Ausgabe Frühling / Sommer 2022

Glaube + Poesie

Inhaltsauszug

Ich suche die Orte auf, wo mir die Worte fehlen. – Dort suche ich nach Worten – und genau das ist Literatur.
Ein Interview mit Christian Lehnert, Dichter und Theologe aus Dresden, mehrfacher Preisträger von Literaturpreisen und Leiter des Liturgiewissenschaftlichen Instituts der Uni Leipzig, sagt zur Frage:

Was macht der Krieg in der Ukraine mit Ihnen?
Zunächst macht mich der Krieg fassungslos ≪als Mensch≫, und viele Erinnerungen kommen hoch an meine Zeit als Bausoldat, als ich den Wehrdienst in der DDR verweigerte und in Arbeitslagern war: Sind die Friedensträume, die mich damals bewegten, endgültig als Illusion abgelegt? Als Dichter beschäftigt mich die Erosion der Sprache, die Kriege mit sich bringen – die Wahrheit ist das erste Opfer, und das sprachlose Elend unterwandert die Wörter. Was sind Wörter für uns noch? Haben wir noch einen Sinn für «Wahrhaftigkeit»?

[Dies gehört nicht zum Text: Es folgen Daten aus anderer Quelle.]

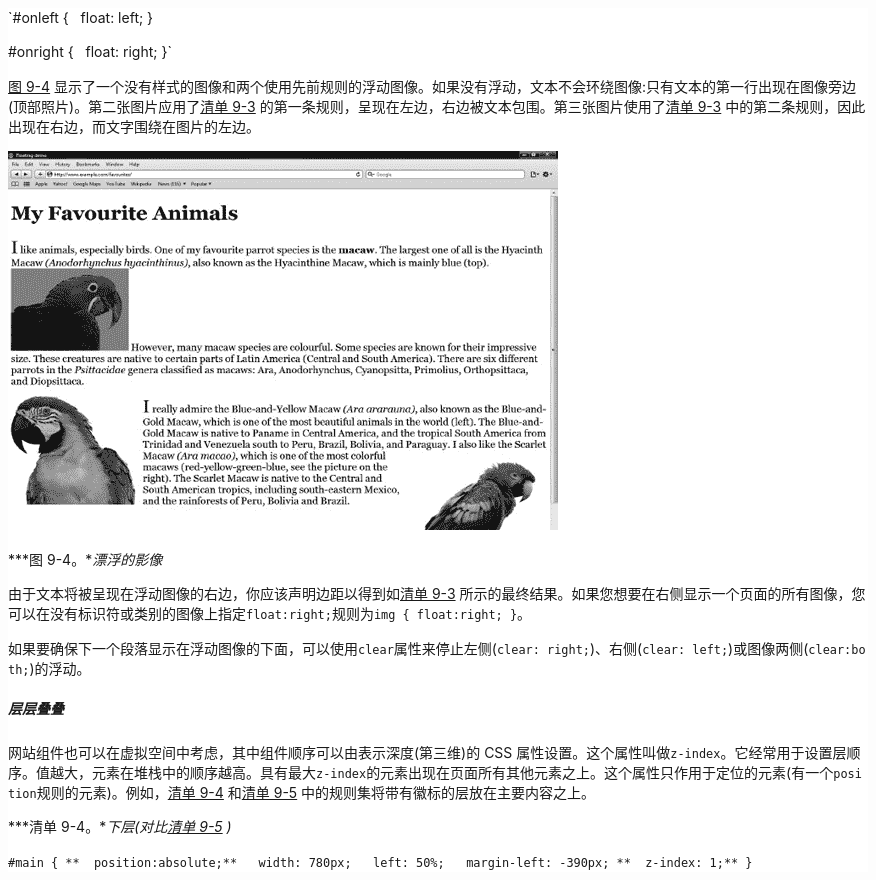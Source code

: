 `#onleft {
  float: left;
}

#onright {
  float: right;
}`

[图 9-4](#fig_9_4) 显示了一个没有样式的图像和两个使用先前规则的浮动图像。如果没有浮动，文本不会环绕图像:只有文本的第一行出现在图像旁边(顶部照片)。第二张图片应用了[清单 9-3](#list_9_3) 的第一条规则，呈现在左边，右边被文本包围。第三张图片使用了[清单 9-3](#list_9_3) 中的第二条规则，因此出现在右边，而文字围绕在图片的左边。

![images](img/0904.jpg)

***图 9-4。**漂浮的影像*

由于文本将被呈现在浮动图像的右边，你应该声明边距以得到如[清单 9-3](#list_9_3) 所示的最终结果。如果您想要在右侧显示一个页面的所有图像，您可以在没有标识符或类别的图像上指定`float:right;`规则为`img { float:right; }`。

如果要确保下一个段落显示在浮动图像的下面，可以使用`clear`属性来停止左侧(`clear: right;`)、右侧(`clear: left;`)或图像两侧(`clear:both;`)的浮动。

##### 层层叠叠

网站组件也可以在虚拟空间中考虑，其中组件顺序可以由表示深度(第三维)的 CSS 属性设置。这个属性叫做`z-index`。它经常用于设置层顺序。值越大，元素在堆栈中的顺序越高。具有最大`z-index`的元素出现在页面所有其他元素之上。这个属性只作用于定位的元素(有一个`position`规则的元素)。例如，[清单 9-4](#list_9_4) 和[清单 9-5](#list_9_5) 中的规则集将带有徽标的层放在主要内容之上。

***清单 9-4。**下层(对比[清单 9-5](#list_9_5) )*

`#main {
**  position:absolute;**
  width: 780px;
  left: 50%;
  margin-left: -390px;
**  z-index: 1;**
}`
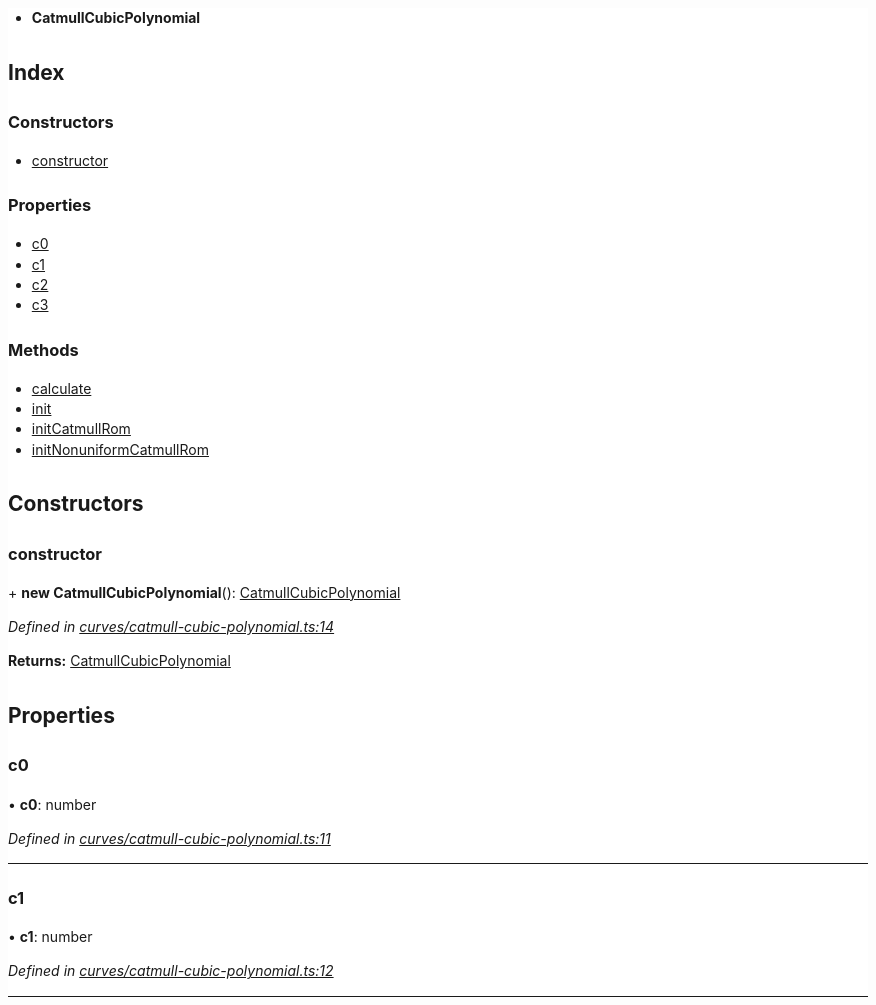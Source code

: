 * **CatmullCubicPolynomial**

## Index

### Constructors

* [constructor](#constructor)

### Properties

* [c0](#c0)
* [c1](#c1)
* [c2](#c2)
* [c3](#c3)

### Methods

* [calculate](#calculate)
* [init](#init)
* [initCatmullRom](#initcatmullrom)
* [initNonuniformCatmullRom](#initnonuniformcatmullrom)

## Constructors

### constructor

\+ **new CatmullCubicPolynomial**(): [CatmullCubicPolynomial](#classescatmullcubicpolynomialmd)

*Defined in [curves/catmull-cubic-polynomial.ts:14](https://github.com/dayaftereh/squishy/blob/fde2f5f/src/worker/execution/node-executor/script/math/curves/catmull-cubic-polynomial.ts#L14)*

**Returns:** [CatmullCubicPolynomial](#classescatmullcubicpolynomialmd)

## Properties

### c0

•  **c0**: number

*Defined in [curves/catmull-cubic-polynomial.ts:11](https://github.com/dayaftereh/squishy/blob/fde2f5f/src/worker/execution/node-executor/script/math/curves/catmull-cubic-polynomial.ts#L11)*

___

### c1

•  **c1**: number

*Defined in [curves/catmull-cubic-polynomial.ts:12](https://github.com/dayaftereh/squishy/blob/fde2f5f/src/worker/execution/node-executor/script/math/curves/catmull-cubic-polynomial.ts#L12)*

___
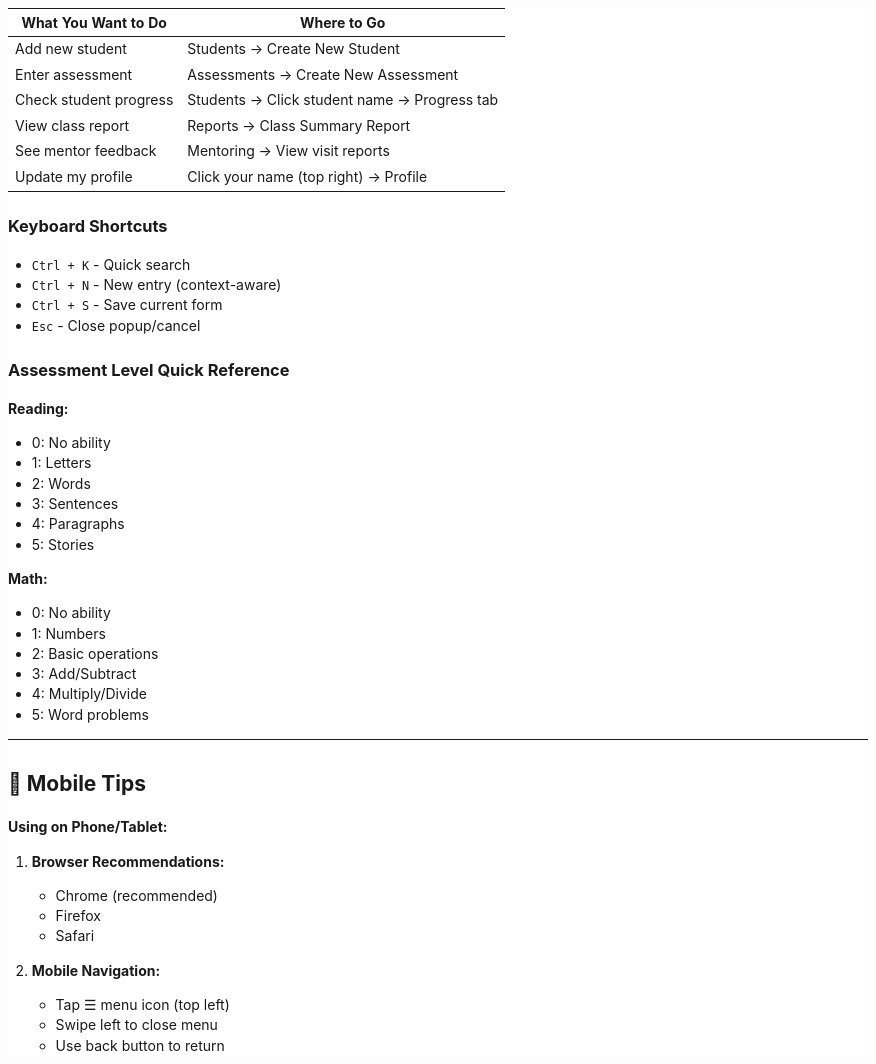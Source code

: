 | What You Want to Do | Where to Go |
|---------------------|-------------|
| Add new student | Students → Create New Student |
| Enter assessment | Assessments → Create New Assessment |
| Check student progress | Students → Click student name → Progress tab |
| View class report | Reports → Class Summary Report |
| See mentor feedback | Mentoring → View visit reports |
| Update my profile | Click your name (top right) → Profile |

### Keyboard Shortcuts

- `Ctrl + K` - Quick search
- `Ctrl + N` - New entry (context-aware)
- `Ctrl + S` - Save current form
- `Esc` - Close popup/cancel

### Assessment Level Quick Reference

**Reading:**
- 0: No ability
- 1: Letters
- 2: Words
- 3: Sentences
- 4: Paragraphs
- 5: Stories

**Math:**
- 0: No ability
- 1: Numbers
- 2: Basic operations
- 3: Add/Subtract
- 4: Multiply/Divide
- 5: Word problems

---

## 📱 Mobile Tips

**Using on Phone/Tablet:**

1. **Browser Recommendations:**
   - Chrome (recommended)
   - Firefox
   - Safari

2. **Mobile Navigation:**
   - Tap ☰ menu icon (top left)
   - Swipe left to close menu
   - Use back button to return
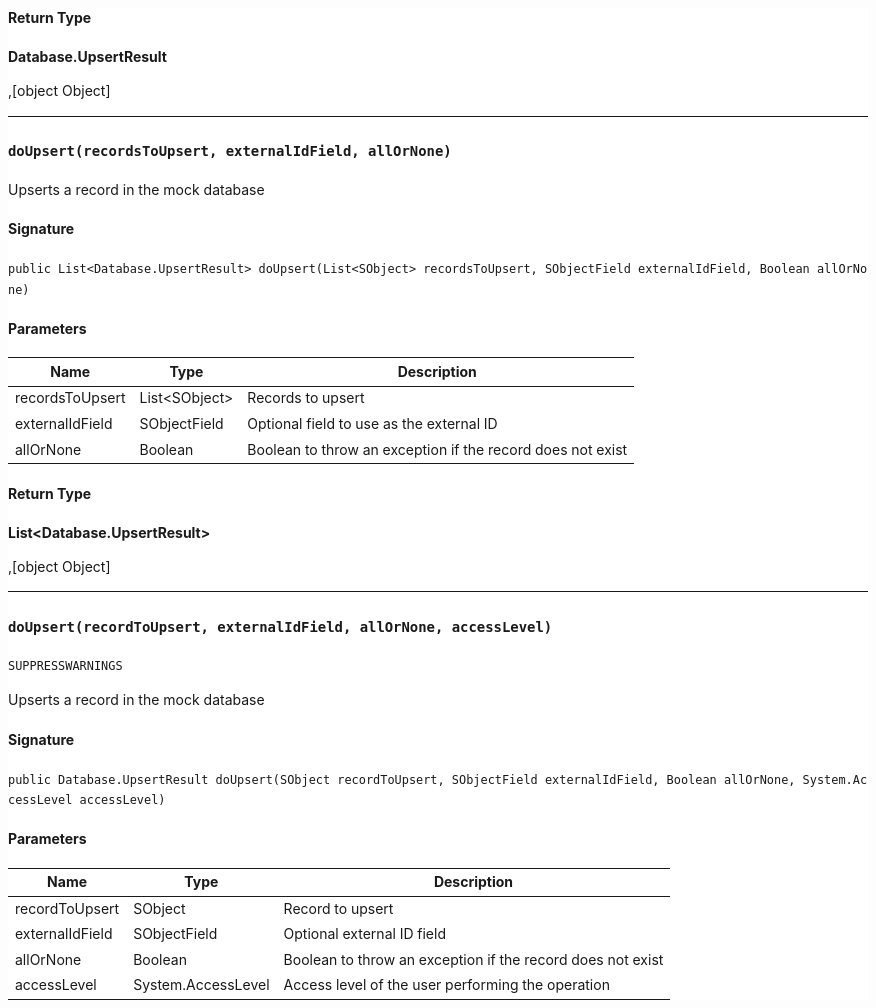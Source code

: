 #### Return Type
**Database.UpsertResult**

,[object Object]

---

### `doUpsert(recordsToUpsert, externalIdField, allOrNone)`

Upserts a record in the mock database

#### Signature
```apex
public List<Database.UpsertResult> doUpsert(List<SObject> recordsToUpsert, SObjectField externalIdField, Boolean allOrNone)
```

#### Parameters
| Name | Type | Description |
|------|------|-------------|
| recordsToUpsert | List&lt;SObject&gt; | Records to upsert |
| externalIdField | SObjectField | Optional field to use as the external ID |
| allOrNone | Boolean | Boolean to throw an exception if the record does not exist |

#### Return Type
**List&lt;Database.UpsertResult&gt;**

,[object Object]

---

### `doUpsert(recordToUpsert, externalIdField, allOrNone, accessLevel)`

`SUPPRESSWARNINGS`

Upserts a record in the mock database

#### Signature
```apex
public Database.UpsertResult doUpsert(SObject recordToUpsert, SObjectField externalIdField, Boolean allOrNone, System.AccessLevel accessLevel)
```

#### Parameters
| Name | Type | Description |
|------|------|-------------|
| recordToUpsert | SObject | Record to upsert |
| externalIdField | SObjectField | Optional external ID field |
| allOrNone | Boolean | Boolean to throw an exception if the record does not exist |
| accessLevel | System.AccessLevel | Access level of the user performing the operation |
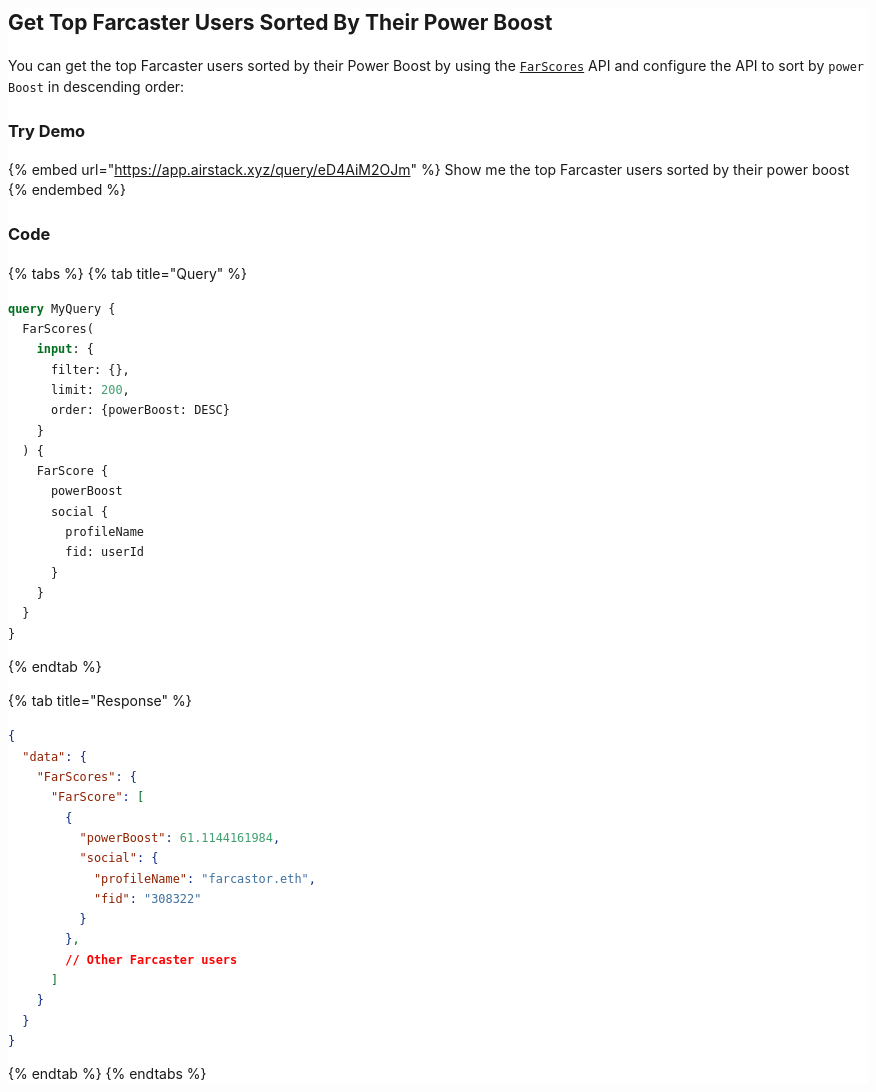 ## Get Top Farcaster Users Sorted By Their Power Boost

You can get the top Farcaster users sorted by their Power Boost by using the [`FarScores`](../api-references/api-reference/farscores.md) API and configure the API to sort by `powerBoost` in descending order:

### Try Demo

{% embed url="https://app.airstack.xyz/query/eD4AiM2OJm" %}
Show me the top Farcaster users sorted by their power boost
{% endembed %}

### Code

{% tabs %}
{% tab title="Query" %}
```graphql
query MyQuery {
  FarScores(
    input: {
      filter: {},
      limit: 200,
      order: {powerBoost: DESC}
    }
  ) {
    FarScore {
      powerBoost
      social {
        profileName
        fid: userId
      }
    }
  }
}
```
{% endtab %}

{% tab title="Response" %}
```json
{
  "data": {
    "FarScores": {
      "FarScore": [
        {
          "powerBoost": 61.1144161984,
          "social": {
            "profileName": "farcastor.eth",
            "fid": "308322"
          }
        },
        // Other Farcaster users
      ]
    }
  }
}
```
{% endtab %}
{% endtabs %}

Was er- oder entmutigt Sie an der gegenwärtigen kirchlichen Lage?
Mich ermutigt die Gewissheit, dass der Abbruch der Formen und die Implosion der Institutionen bereits neue Formen in sich enthalten. Das Christentum hat letztlich keine bestimmbare Identität, sondern es ist eine Bewegung, ein Fallen nach vorn auf den Christus zu. Wir kehren zurück in anfängliche Momente, wo man sich orientieren muss – und das sind fruchtbare Zeiten.

Aussagen von Richard Kölliker im Haupttext: «Vielleicht hält sich Gott einige Dichter …»
Die Dichtung verdichtet nicht nur die Wahrnehmung, sie schafft Wirklichkeit neu, verwandelt sie.

Christian Kaiser schreibt «Rund ums Schweigen»
Auch erinnere ich mich an einen grossen Meister der Meditation, den kürzlich verstorbenen Thich Nhat Hanh, der den Kindern empfahl, im Takt der Schritte einatmend zu sagen: ≪oui, oui, oui≫ und ausatmend ≪merci, merci, merci≫. Ich beherzige seinen Tipp und erlebe Neues. So einfach kann es sein.